After poking at this for awhile, we can fix Justin's example
case by avoiding repeated UPDATEs on pg_attribute, so I think
we should do that.  It seems clearly a win, with no downside
other than a small increment of complexity in pg_dump.

However, that's probably not sufficient to mark this issue
as closed.  It seems likely that there are other patterns
that would cause backend memory bloat.  One case that I found
is tables with a lot of inherited constraints (not partitions,
but old-style inheritance).  For example, load the output of
this Perl script into a database:

-----
for (my $i = 0; $i < 100; $i++)
{
    print "CREATE TABLE test_inh_check$i (\n";
    for (my $j = 0; $j < 1000; $j++)
    {
        print "a$j float check (a$j > 10.2),\n";
    }
    print "b float);\n";
    print "CREATE TABLE test_inh_check_child$i() INHERITS(test_inh_check$i);\n";
}
-----

pg_dump is horrendously slow on this, thanks to O(N^2) behavior in
ruleutils.c, and pg_upgrade is worse --- and leaks memory too in
HEAD/v17.  The slowness was there before, so I think the lack of
field complaints indicates that this isn't a real-world use case.
Still, it's bad if pg_upgrade fails when it would not have before,
and there may be other similar issues.

So I'm forced to the conclusion that we'd better make the transaction
size adaptive as per Alexander's suggestion.
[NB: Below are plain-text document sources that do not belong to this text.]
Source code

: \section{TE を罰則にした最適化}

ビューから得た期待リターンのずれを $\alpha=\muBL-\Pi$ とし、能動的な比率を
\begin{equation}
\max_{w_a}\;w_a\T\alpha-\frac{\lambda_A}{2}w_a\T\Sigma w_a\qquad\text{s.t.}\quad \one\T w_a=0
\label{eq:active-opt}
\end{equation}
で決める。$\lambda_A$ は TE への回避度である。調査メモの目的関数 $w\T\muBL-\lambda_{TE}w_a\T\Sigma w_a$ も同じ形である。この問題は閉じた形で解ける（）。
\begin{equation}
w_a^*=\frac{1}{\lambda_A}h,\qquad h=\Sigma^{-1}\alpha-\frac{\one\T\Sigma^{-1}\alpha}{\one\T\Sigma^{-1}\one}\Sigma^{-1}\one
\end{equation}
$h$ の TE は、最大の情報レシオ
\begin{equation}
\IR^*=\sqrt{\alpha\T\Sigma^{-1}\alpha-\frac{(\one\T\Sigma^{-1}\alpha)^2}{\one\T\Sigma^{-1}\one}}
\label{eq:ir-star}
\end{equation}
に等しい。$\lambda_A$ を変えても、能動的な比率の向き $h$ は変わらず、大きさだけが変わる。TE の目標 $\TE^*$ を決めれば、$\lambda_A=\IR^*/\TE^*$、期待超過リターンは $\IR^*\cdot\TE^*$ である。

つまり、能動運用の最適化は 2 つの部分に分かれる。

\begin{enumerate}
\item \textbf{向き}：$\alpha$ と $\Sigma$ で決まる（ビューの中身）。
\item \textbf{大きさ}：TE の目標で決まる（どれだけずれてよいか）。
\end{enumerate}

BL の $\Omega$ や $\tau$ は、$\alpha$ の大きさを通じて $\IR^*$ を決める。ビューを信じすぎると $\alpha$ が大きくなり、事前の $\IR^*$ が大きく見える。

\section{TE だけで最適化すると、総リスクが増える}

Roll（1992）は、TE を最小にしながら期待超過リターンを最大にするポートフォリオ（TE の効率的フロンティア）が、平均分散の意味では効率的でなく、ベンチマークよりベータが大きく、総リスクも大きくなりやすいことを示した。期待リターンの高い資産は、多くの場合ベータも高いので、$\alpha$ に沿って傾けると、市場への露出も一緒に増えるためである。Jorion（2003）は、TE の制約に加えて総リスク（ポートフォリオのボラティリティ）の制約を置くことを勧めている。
In addition to the patches attached, I experimented with making
dumpTableSchema fold all the ALTER TABLE commands for a single table
into one command.  That's do-able without too much effort, but I'm now
convinced that we shouldn't.  It would break the semicolon-counting
hack for detecting that tables like these involve extra work.
I'm also not very confident that the backend won't have trouble with
ALTER TABLE commands containing hundreds of subcommands.  That's
something we ought to work on probably, but it's not a project that
I want to condition v17 pg_upgrade's stability on.
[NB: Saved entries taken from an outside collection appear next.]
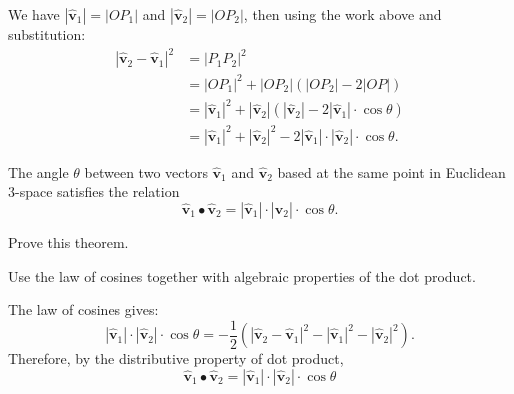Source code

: \documentclass[newpage,hints,handout]{ximera}
\begin{document}
\begin{problem}
\begin{enumerate}
\begin{freeResponse}
  We have $|\hat{\mathbf v}_{1}|=|OP_{1}|$ and $|\hat{\mathbf v}_{2}|=|OP_{2}|$,
  then using the work above and substitution:
  \begin{align*} 
    |\hat{\mathbf v}_{2} - \hat{\mathbf v}_{1}|^2 &= |P_{1}P_{2}|^{2}\\
    &=|OP_{1}|^{2}+|OP_{2}| \left(|OP_{2}| -2| OP| \right)\\
    &=|\hat{\mathbf v}_{1}|^2 + |\hat{\mathbf v}_{2}|
    \left(|\hat{\mathbf v}_{2}|-2|\hat{\mathbf v}_{1}| \cdot\cos\theta \right) \\
    &=|\hat{\mathbf v}_{1}|^2 +|\hat{\mathbf v}_{2}|^2
    -2|\hat{\mathbf v}_{1}| \cdot |\hat{\mathbf v}_{2}| \cdot\cos\theta.
\end{align*}
\end{freeResponse}

\end{enumerate}
\end{problem}




\begin{theorem}
\label{111}The angle $\theta$ between two vectors $\hat{\mathbf v}_{1}$ and
$\hat{\mathbf v}_{2}$ based at the same point in Euclidean $3$-space
satisfies the relation
\begin{equation}
  \hat{\mathbf v}_{1}\bullet\hat{\mathbf v}_{2}
  =\left\vert \hat{\mathbf v}_{1}\right\vert \cdot
  \left\vert \hat{\mathbf v}_{2}\right\vert \cdot\cos\theta. \label{2}%
\end{equation}
\end{theorem}


\begin{problem}
  Prove this theorem.
  \begin{hint}
    Use the law of cosines together with algebraic properties of the dot
    product.
  \end{hint}
\begin{freeResponse}
The law of cosines gives:
\[
|\hat{\mathbf v}_{1}|\cdot|\hat{\mathbf v}_{2}|\cdot\cos\theta
= -\frac{1}{2}\left(|\hat{\mathbf v}_{2}-\hat{\mathbf v}_{1}|^2 -|\hat{\mathbf v}_{1}|^2 - |\hat{\mathbf v}_{2}|^2\right).
\]
Therefore, by the distributive property of dot product,
\[
\hat{\mathbf v}_{1}\bullet\hat{\mathbf v}_{2} = |\hat{\mathbf v}_{1}|\cdot|\hat{\mathbf v}_{2}|\cdot\cos\theta
\]
\end{freeResponse} 
\end{problem}
\end{document}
Anyway, proposed patches attached.  0001 is some trivial cleanup
that I noticed while working on the failed single-ALTER-TABLE idea.
0002 merges the catalog-UPDATE commands that dumpTableSchema issues,
and 0003 is Alexander's suggestion.

            regards, tom lane

From 34ebed72e9029f690e5d3f0cb7464670e83caa5c Mon Sep 17 00:00:00 2001
From: Tom Lane <tgl@sss.pgh.pa.us>
Date: Sun, 28 Jul 2024 13:02:27 -0400
Subject: [PATCH v1 1/3] Fix missing ONLY in one dumpTableSchema command.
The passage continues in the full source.